何やらお茶に興味があるとの事ですが、作法の方は忘れ気味との事でしたね。
仕事の上で、茶道を習っていたと聞きます。

それでも、彼がはまっていたのは、漫画『へうげもの』(ひょうげもの)という古田織部主人公の話です。
アニメにもなっていて、意外と面白いです。

利休の「わびの美」に対して、歪んだものに対する「一笑の美」を見出して行きます。
未完成品や不完全な物に対する美を見つけるわけです。
割れた水が漏るような花入れであったり、釉薬が上手く回らず生焼けの不完全な「梅花皮」(かいらぎ)より、もっと歪んだ美です。

器自体が、歪んでいます。
どう見ても、茶を喫することがしにくい茶器もあります。
そこが、何とも言えず数寄者の心をくすぐるわけです。

古田織部の場合、自分の作為で作らせた織部焼が有名です。
織部焼自体、その緑釉が美しくい世界の中でも珍しい色合いの器です。
その緑や黒の茶碗に、稚拙な絵と言うか、象形的と言うのか、不思議な図案が施されています。

何とも言えず、いい感じです。
茶器としてでなく、料理を盛り付ける器にも、緑釉の器は料理を引き立てます。
今でも、多くの料理屋で、織部焼が使われています。
刺身を盛り付ける向附の器にもよく使われます。

北大路魯山人が、この織部焼志野焼を特に好んでいました。
昭和30年に、織部焼重要無形文化財保持者(人間国宝)として、魯山人が指定されるも辞退しています。
茶人だけでなく、料理人もこよなく愛されて織部焼です。
その焼物の意匠や工夫が、この古田織部にあったと言えます。

とは言え、古田織部も武将です。
戦国を生き抜いた古田織部も、戦国の思惑の中で、切腹に追いやられました。
一言の言い訳もせずに、切腹したのは、やはり武人としての織部の姿だったのか、それとも師匠利休と同じ境地に達したのかは、不明です。

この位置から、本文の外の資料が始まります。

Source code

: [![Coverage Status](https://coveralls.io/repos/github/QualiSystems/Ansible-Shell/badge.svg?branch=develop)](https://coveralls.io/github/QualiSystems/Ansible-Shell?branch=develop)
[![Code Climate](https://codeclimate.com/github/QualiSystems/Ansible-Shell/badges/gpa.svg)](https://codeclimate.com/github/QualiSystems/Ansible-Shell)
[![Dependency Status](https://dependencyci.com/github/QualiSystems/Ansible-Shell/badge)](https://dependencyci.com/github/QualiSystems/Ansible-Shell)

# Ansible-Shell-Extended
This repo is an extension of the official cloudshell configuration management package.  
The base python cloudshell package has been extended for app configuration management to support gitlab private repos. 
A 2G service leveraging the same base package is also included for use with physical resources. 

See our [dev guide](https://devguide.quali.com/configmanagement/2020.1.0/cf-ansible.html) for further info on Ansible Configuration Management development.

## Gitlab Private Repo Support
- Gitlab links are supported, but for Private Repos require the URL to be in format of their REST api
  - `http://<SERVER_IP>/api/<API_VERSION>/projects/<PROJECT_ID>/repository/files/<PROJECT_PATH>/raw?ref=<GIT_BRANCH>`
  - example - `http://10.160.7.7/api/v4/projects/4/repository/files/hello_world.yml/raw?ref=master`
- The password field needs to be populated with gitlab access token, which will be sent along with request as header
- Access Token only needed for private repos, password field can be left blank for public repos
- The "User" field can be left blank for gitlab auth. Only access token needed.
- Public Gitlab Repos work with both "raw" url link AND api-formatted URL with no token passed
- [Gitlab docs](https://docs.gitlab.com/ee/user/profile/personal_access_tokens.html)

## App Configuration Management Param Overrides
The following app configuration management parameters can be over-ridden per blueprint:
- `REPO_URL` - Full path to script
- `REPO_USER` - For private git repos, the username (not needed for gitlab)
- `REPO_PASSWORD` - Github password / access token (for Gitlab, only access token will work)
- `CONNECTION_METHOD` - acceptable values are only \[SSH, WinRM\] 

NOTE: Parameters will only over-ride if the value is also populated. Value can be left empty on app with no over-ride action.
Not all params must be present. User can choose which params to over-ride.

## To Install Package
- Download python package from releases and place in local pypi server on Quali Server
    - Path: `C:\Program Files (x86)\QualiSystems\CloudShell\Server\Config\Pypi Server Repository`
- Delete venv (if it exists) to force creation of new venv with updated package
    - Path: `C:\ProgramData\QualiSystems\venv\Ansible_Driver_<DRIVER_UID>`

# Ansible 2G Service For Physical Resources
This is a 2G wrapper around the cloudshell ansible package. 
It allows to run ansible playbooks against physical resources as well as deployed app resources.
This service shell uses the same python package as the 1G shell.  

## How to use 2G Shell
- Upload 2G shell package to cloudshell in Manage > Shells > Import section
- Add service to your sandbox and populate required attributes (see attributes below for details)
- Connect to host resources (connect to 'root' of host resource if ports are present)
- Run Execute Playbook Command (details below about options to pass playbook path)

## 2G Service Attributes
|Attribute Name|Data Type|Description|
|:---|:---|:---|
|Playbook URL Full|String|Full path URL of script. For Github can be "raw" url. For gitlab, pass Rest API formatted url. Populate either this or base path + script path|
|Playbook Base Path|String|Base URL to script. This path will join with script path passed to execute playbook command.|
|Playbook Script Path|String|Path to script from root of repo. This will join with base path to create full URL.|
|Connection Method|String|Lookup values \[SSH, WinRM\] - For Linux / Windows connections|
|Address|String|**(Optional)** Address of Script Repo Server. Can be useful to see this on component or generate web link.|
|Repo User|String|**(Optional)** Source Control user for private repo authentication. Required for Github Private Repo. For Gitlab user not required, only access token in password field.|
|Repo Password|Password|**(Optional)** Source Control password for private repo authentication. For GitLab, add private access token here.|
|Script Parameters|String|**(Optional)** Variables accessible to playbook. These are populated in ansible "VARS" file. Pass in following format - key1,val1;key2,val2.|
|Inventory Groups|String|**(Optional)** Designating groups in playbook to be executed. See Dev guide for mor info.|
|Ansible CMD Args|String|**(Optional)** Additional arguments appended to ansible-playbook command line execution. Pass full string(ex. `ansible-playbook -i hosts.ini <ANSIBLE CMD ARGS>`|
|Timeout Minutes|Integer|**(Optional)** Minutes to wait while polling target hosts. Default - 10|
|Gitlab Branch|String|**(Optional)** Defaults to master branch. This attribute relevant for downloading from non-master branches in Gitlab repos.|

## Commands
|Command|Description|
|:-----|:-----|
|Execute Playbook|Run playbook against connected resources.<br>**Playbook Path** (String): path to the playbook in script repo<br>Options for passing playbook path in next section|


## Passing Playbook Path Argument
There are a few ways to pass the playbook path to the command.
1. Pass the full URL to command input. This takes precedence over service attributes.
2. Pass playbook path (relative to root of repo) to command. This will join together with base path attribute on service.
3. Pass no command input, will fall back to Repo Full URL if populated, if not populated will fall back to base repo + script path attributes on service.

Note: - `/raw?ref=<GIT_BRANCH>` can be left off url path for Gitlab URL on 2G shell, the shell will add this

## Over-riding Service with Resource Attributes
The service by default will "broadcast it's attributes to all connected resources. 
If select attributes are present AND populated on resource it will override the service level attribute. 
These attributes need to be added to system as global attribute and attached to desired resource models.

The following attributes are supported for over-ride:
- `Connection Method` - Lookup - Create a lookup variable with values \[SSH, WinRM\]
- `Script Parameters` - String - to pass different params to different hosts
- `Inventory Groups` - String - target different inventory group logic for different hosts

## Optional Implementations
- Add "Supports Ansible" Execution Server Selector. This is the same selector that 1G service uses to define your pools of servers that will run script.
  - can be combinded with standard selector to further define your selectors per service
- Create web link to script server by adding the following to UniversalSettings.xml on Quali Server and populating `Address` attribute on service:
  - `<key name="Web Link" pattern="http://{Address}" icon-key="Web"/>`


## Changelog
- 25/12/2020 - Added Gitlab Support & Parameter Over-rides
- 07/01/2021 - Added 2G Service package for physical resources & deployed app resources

アニメの方では、天正19年(1591年)に秀吉によって、利休の追放が決まると、秀吉に遠慮して姿を現れない中、古田織部細川忠興だけが、堂々と利休の見送りを行ったという場面を、嫌々見送ってしまった場面となっています。
あまりにも、史実を無視した話の構成に、笑ってしまいます。

あれじゃ、本当に古田織部が、ひょうげた者に思えます。
そんな人物ではありません。
その礼状の文を、細川家家老松井家の資料として、私は茶道資料館で見ました。

利休の表現も、私の中では全く別人です。
それも、含めて漫画『へうげもの』(ひょうげもの)は面白いです。

静かに茶を喫した時間を過ごせました。
ありがたい時間でしたね。

日々の暮らしの中に、ささやかな幸せがあります。
ありがたい仏縁に感謝して暮らさせて貰っています。

心の三毒を廃し、心静かに安穏にくらしたいです。

今日も一日、私も世の中も、平穏無事に過ごせますように、祈るばかりです。

最後まで、一歩下がった家僕の戯言に、お付き合い下さいまして、心よりお礼申し上げます。